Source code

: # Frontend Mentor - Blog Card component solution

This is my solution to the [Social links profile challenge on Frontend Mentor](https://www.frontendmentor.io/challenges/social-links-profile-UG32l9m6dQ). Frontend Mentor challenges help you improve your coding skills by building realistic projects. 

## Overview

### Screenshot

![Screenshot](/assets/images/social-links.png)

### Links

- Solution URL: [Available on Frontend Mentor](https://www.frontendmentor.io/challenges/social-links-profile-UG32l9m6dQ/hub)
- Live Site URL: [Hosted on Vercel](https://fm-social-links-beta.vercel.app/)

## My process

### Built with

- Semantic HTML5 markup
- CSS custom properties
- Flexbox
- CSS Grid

□ □ □ □ □ □ □

• _What is being asked_
Copy out, from the records above, every line that holds the string "Screenshot".

• _Exercise response_
### Screenshot
![Screenshot](/assets/images/social-links.png)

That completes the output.